Distribution and habitat. Eutropis innotata is only known from five localities (seven sightings) since its description in 1870 ( Fig. 5 View FIGURE 5 ). Among these, four sightings (including collected specimens) were made recently: specimens, ZSI/R 284 and 1078 were collected in 1994, specimen ERMR-45a collected in 2002 [not examined by us, reported in Rao et al. (2010)], and the recent photograph in Deuti et al. (2020). Based on the reported localities of this species, it occurs in dry deciduous forests and scrublands. The predicted distribution range of this species is much wider than its known locations, especially in the south-central parts of the Deccan plateau (see under the habitat prediction).

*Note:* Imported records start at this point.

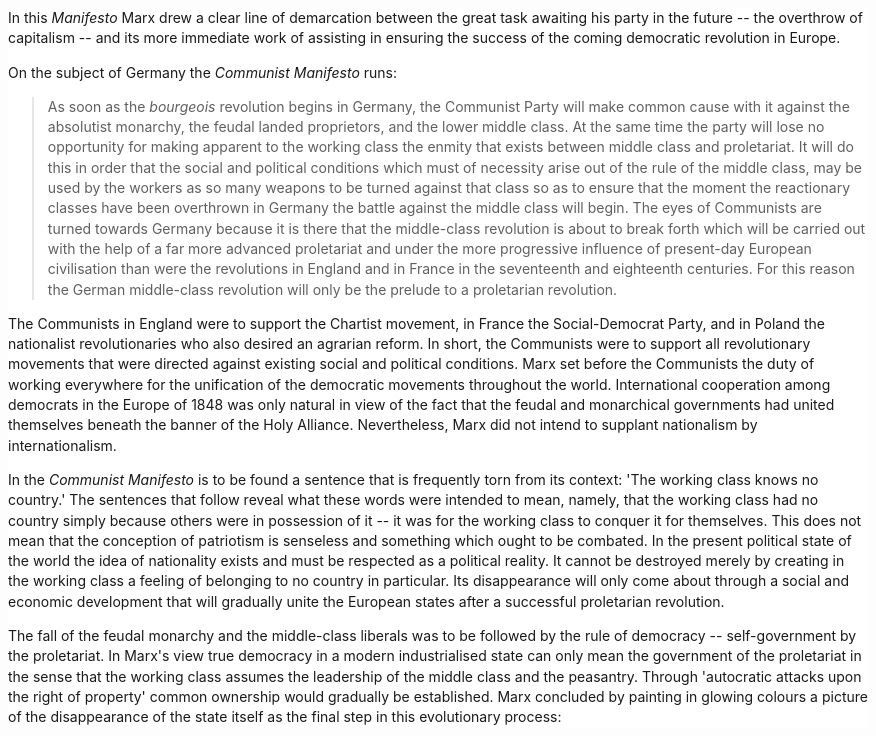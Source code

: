 In this _Manifesto_ Marx drew a clear line of demarcation between the
great task awaiting his party in the future -- the overthrow of
capitalism -- and its more immediate work of assisting in ensuring the
success of the coming democratic revolution in Europe.

On the subject of Germany the _Communist Manifesto_ runs:

>As soon as the _bourgeois_ revolution begins in Germany, the Communist
>Party will make common cause with it against the absolutist monarchy,
>the feudal landed proprietors, and the lower middle class. At the same
>time the party will lose no opportunity for making apparent to the
>working class the enmity that exists between middle class and
>proletariat. It will do this in order that the social and political
>conditions which must of necessity arise out of the rule of the middle
>class, may be used by the workers as so many weapons to be turned
>against that class so as to ensure that the moment the reactionary
>classes have been overthrown in Germany the battle against the middle
>class will begin. The eyes of Communists are turned towards Germany
>because it is there that the middle-class revolution is about to break
>forth which will be carried out with the help of a far more advanced
>proletariat and under the more progressive influence of present-day
>European civilisation than were the revolutions in England and in
>France in the seventeenth and eighteenth centuries. For this reason the
>German middle-class revolution will only be the prelude to a
>proletarian revolution.

The Communists in England were to support the Chartist movement, in
France the Social-Democrat Party, and in Poland the nationalist
revolutionaries who also desired an agrarian reform. In short, the
Communists were to support all revolutionary movements that were
directed against existing social and political conditions. Marx set
before the Communists the duty of working everywhere for the unification
of the democratic movements throughout the world. International
cooperation among democrats in the Europe of 1848 was only natural in
view of the fact that the feudal and monarchical governments had united
themselves beneath the banner of the Holy Alliance. Nevertheless, Marx
did not intend to supplant nationalism by internationalism.

In the _Communist Manifesto_ is to be found a sentence that is
frequently torn from its context: 'The working class knows no country.'
The sentences that follow reveal what these words were intended to mean,
namely, that the working class had no country simply because others were
in possession of it -- it was for the working class to conquer it for
themselves. This does not mean that the conception of patriotism is
senseless and something which ought to be combated. In the present
political state of the world the idea of nationality exists and must be
respected as a political reality. It cannot be destroyed merely by
creating in the working class a feeling of belonging to no country in
particular. Its disappearance will only come about through a social and
economic development that will gradually unite the European states after
a successful proletarian revolution.

The fall of the feudal monarchy and the middle-class liberals was to be
followed by the rule of democracy -- self-government by the proletariat.
In Marx's view true democracy in a modern industrialised state can only
mean the government of the proletariat in the sense that the working
class assumes the leadership of the middle class and the peasantry.
Through 'autocratic attacks upon the right of property' common ownership
would gradually be established. Marx concluded by painting in glowing
colours a picture of the disappearance of the state itself as the final
step in this evolutionary process:

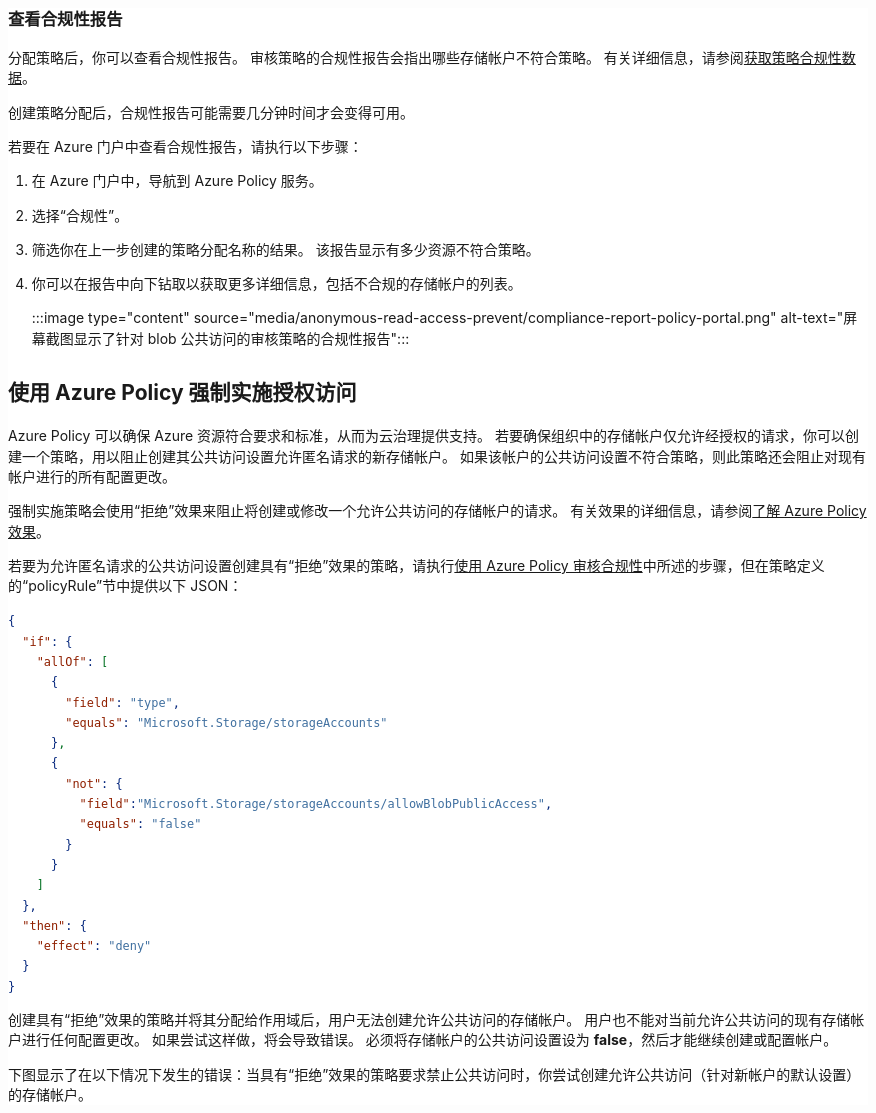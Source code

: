 ### <a name="view-compliance-report"></a>查看合规性报告

分配策略后，你可以查看合规性报告。 审核策略的合规性报告会指出哪些存储帐户不符合策略。 有关详细信息，请参阅[获取策略合规性数据](../../governance/policy/how-to/get-compliance-data.md)。

创建策略分配后，合规性报告可能需要几分钟时间才会变得可用。

若要在 Azure 门户中查看合规性报告，请执行以下步骤：

1. 在 Azure 门户中，导航到 Azure Policy 服务。
1. 选择“合规性”。
1. 筛选你在上一步创建的策略分配名称的结果。 该报告显示有多少资源不符合策略。
1. 你可以在报告中向下钻取以获取更多详细信息，包括不合规的存储帐户的列表。

    :::image type="content" source="media/anonymous-read-access-prevent/compliance-report-policy-portal.png" alt-text="屏幕截图显示了针对 blob 公共访问的审核策略的合规性报告":::

## <a name="use-azure-policy-to-enforce-authorized-access"></a>使用 Azure Policy 强制实施授权访问

Azure Policy 可以确保 Azure 资源符合要求和标准，从而为云治理提供支持。 若要确保组织中的存储帐户仅允许经授权的请求，你可以创建一个策略，用以阻止创建其公共访问设置允许匿名请求的新存储帐户。 如果该帐户的公共访问设置不符合策略，则此策略还会阻止对现有帐户进行的所有配置更改。

强制实施策略会使用“拒绝”效果来阻止将创建或修改一个允许公共访问的存储帐户的请求。 有关效果的详细信息，请参阅[了解 Azure Policy 效果](../../governance/policy/concepts/effects.md)。

若要为允许匿名请求的公共访问设置创建具有“拒绝”效果的策略，请执行[使用 Azure Policy 审核合规性](#use-azure-policy-to-audit-for-compliance)中所述的步骤，但在策略定义的“policyRule”节中提供以下 JSON：

```json
{
  "if": {
    "allOf": [
      {
        "field": "type",
        "equals": "Microsoft.Storage/storageAccounts"
      },
      {
        "not": {
          "field":"Microsoft.Storage/storageAccounts/allowBlobPublicAccess",
          "equals": "false"
        }
      }
    ]
  },
  "then": {
    "effect": "deny"
  }
}
```

创建具有“拒绝”效果的策略并将其分配给作用域后，用户无法创建允许公共访问的存储帐户。 用户也不能对当前允许公共访问的现有存储帐户进行任何配置更改。 如果尝试这样做，将会导致错误。 必须将存储帐户的公共访问设置设为 **false**，然后才能继续创建或配置帐户。

下图显示了在以下情况下发生的错误：当具有“拒绝”效果的策略要求禁止公共访问时，你尝试创建允许公共访问（针对新帐户的默认设置）的存储帐户。
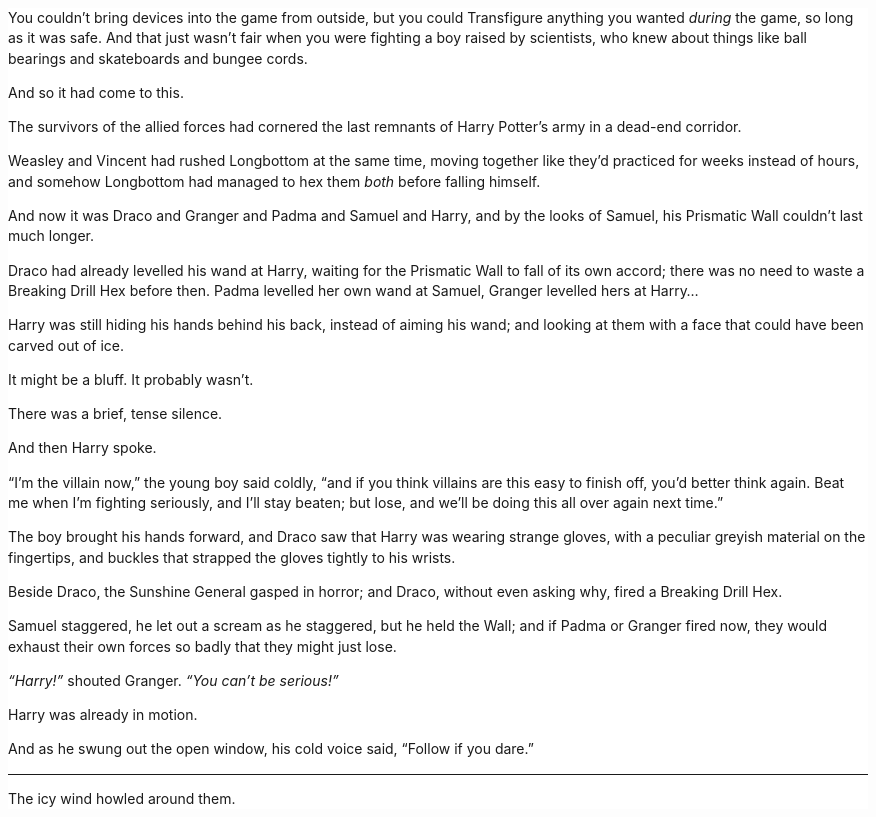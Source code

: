 You couldn’t bring devices into the game from outside, but you could
Transfigure anything you wanted *during* the game, so long as it was
safe. And that just wasn’t fair when you were fighting a boy raised by
scientists, who knew about things like ball bearings and skateboards and
bungee cords.

And so it had come to this.

The survivors of the allied forces had cornered the last remnants of
Harry Potter’s army in a dead-end corridor.

Weasley and Vincent had rushed Longbottom at the same time, moving
together like they’d practiced for weeks instead of hours, and somehow
Longbottom had managed to hex them *both* before falling himself.

And now it was Draco and Granger and Padma and Samuel and Harry, and by
the looks of Samuel, his Prismatic Wall couldn’t last much longer.

Draco had already levelled his wand at Harry, waiting for the Prismatic
Wall to fall of its own accord; there was no need to waste a Breaking
Drill Hex before then. Padma levelled her own wand at Samuel, Granger
levelled hers at Harry…

Harry was still hiding his hands behind his back, instead of aiming his
wand; and looking at them with a face that could have been carved out of
ice.

It might be a bluff. It probably wasn’t.

There was a brief, tense silence.

And then Harry spoke.

“I’m the villain now,” the young boy said coldly, “and if you think
villains are this easy to finish off, you’d better think again. Beat me
when I’m fighting seriously, and I’ll stay beaten; but lose, and we’ll
be doing this all over again next time.”

The boy brought his hands forward, and Draco saw that Harry was wearing
strange gloves, with a peculiar greyish material on the fingertips, and
buckles that strapped the gloves tightly to his wrists.

Beside Draco, the Sunshine General gasped in horror; and Draco, without
even asking why, fired a Breaking Drill Hex.

Samuel staggered, he let out a scream as he staggered, but he held the
Wall; and if Padma or Granger fired now, they would exhaust their own
forces so badly that they might just lose.

*“Harry!”* shouted Granger. *“You can’t be serious!”*

Harry was already in motion.

And as he swung out the open window, his cold voice said, “Follow if you
dare.”

* * * * *

The icy wind howled around them.
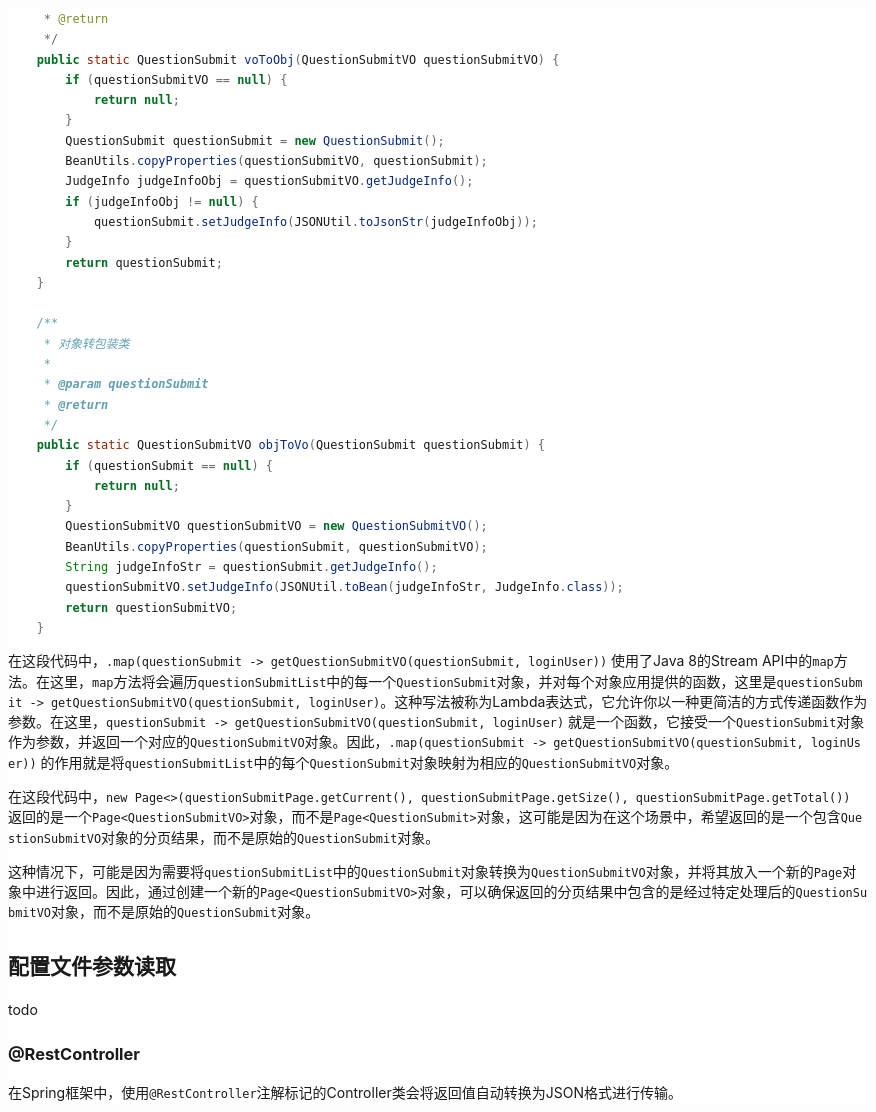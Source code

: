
 ```java
     * @return
     */
    public static QuestionSubmit voToObj(QuestionSubmitVO questionSubmitVO) {
        if (questionSubmitVO == null) {
            return null;
        }
        QuestionSubmit questionSubmit = new QuestionSubmit();
        BeanUtils.copyProperties(questionSubmitVO, questionSubmit);
        JudgeInfo judgeInfoObj = questionSubmitVO.getJudgeInfo();
        if (judgeInfoObj != null) {
            questionSubmit.setJudgeInfo(JSONUtil.toJsonStr(judgeInfoObj));
        }
        return questionSubmit;
    }

    /**
     * 对象转包装类
     *
     * @param questionSubmit
     * @return
     */
    public static QuestionSubmitVO objToVo(QuestionSubmit questionSubmit) {
        if (questionSubmit == null) {
            return null;
        }
        QuestionSubmitVO questionSubmitVO = new QuestionSubmitVO();
        BeanUtils.copyProperties(questionSubmit, questionSubmitVO);
        String judgeInfoStr = questionSubmit.getJudgeInfo();
        questionSubmitVO.setJudgeInfo(JSONUtil.toBean(judgeInfoStr, JudgeInfo.class));
        return questionSubmitVO;
    }

```



在这段代码中，`.map(questionSubmit -> getQuestionSubmitVO(questionSubmit, loginUser))` 使用了Java 8的Stream API中的`map`方法。在这里，`map`方法将会遍历`questionSubmitList`中的每一个`QuestionSubmit`对象，并对每个对象应用提供的函数，这里是`questionSubmit -> getQuestionSubmitVO(questionSubmit, loginUser)`。这种写法被称为Lambda表达式，它允许你以一种更简洁的方式传递函数作为参数。在这里，`questionSubmit -> getQuestionSubmitVO(questionSubmit, loginUser)` 就是一个函数，它接受一个`QuestionSubmit`对象作为参数，并返回一个对应的`QuestionSubmitVO`对象。因此，`.map(questionSubmit -> getQuestionSubmitVO(questionSubmit, loginUser))` 的作用就是将`questionSubmitList`中的每个`QuestionSubmit`对象映射为相应的`QuestionSubmitVO`对象。

在这段代码中，`new Page<>(questionSubmitPage.getCurrent(), questionSubmitPage.getSize(), questionSubmitPage.getTotal())` 返回的是一个`Page<QuestionSubmitVO>`对象，而不是`Page<QuestionSubmit>`对象，这可能是因为在这个场景中，希望返回的是一个包含`QuestionSubmitVO`对象的分页结果，而不是原始的`QuestionSubmit`对象。

这种情况下，可能是因为需要将`questionSubmitList`中的`QuestionSubmit`对象转换为`QuestionSubmitVO`对象，并将其放入一个新的`Page`对象中进行返回。因此，通过创建一个新的`Page<QuestionSubmitVO>`对象，可以确保返回的分页结果中包含的是经过特定处理后的`QuestionSubmitVO`对象，而不是原始的`QuestionSubmit`对象。
<a name="a8ML4"></a>
## 配置文件参数读取
todo
<a name="tgTy9"></a>
### @RestController
在Spring框架中，使用`@RestController`注解标记的Controller类会将返回值自动转换为JSON格式进行传输。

Conservation status. The current conservation status of this species is Data Deficient (DD), which was correctly determined a decade ago (Sept 2010), but with the suggestion that this species may occur in many more localities than was known at the time ( Srinivasulu & Srinivasulu 2013). The application of the IUCN Red List criteria ( IUCN Standards and Petitions Subcommittee 2019) with the updated distribution data shows that E. innotata is restricted to an area of occupancy (AOO) of 175 km 2 recorded from seven localities within a 325,000 km 2 extent of occurrence (EOO). Given the extent of occurrence, the widespread distribution of dry deciduous forests and scrubland habitats, and the wide range of habitat predictions, E. innotata should be considered as a “Least Concern” (LC) species. Also, we opine that the reason for low reporting rates of this species is due to it being overlooked. The low reporting rate for E. innotata seems more likely to be due to the dorsum colour pattern exactly resembling that of E. carinata (see Fig. 4 View FIGURE 4 and Discussion). Within the known distributional range of E. innotata , there are many protected areas such as Gundla Brameshwaram Sanctuary (Andhra Pradesh); Kanha National Park, Pench National Park (Madhya Pradesh); Yavatmal Wildlife Sanctuary, Melghat Tiger Reserve, Bhimashankar Jyothirlinga Wildlife Sanctuary (Maharashtra); and Amarkantak-Achanakmar Wildlife Sanctuary (Chhattisgarh). While we do not deny the on-going habitat degradation outside protected areas, the conditions appear stable inside protected areas (Malavia et al. 2010; Reddy et al. 2015). Recent studies on the conservation status of the habitat as a whole reveal degradation threats that are not as alarming as they might be ( Agarwala et al. 2016; Neelakantan et al. 2019; Sahu et al. 2008; Yadav et al. 2012), largely due to it being the stronghold of a tiger population ( Joshi et al. 2013; Sharma et al. 2013). Therefore the rate of habitat destruction across the entire species range would be insufficient to indicate a population decline of>30% over the last 3 generations (i.e. the threshold for consideration under Criterion A). Also we believe that there are more than 1,000 individuals within the predicted geographic range, and therefore it doesn’t qualify under Criterion D. As we do not have the population decline information to consider Criterion C, at the moment, our description relates mostly to Criterion B.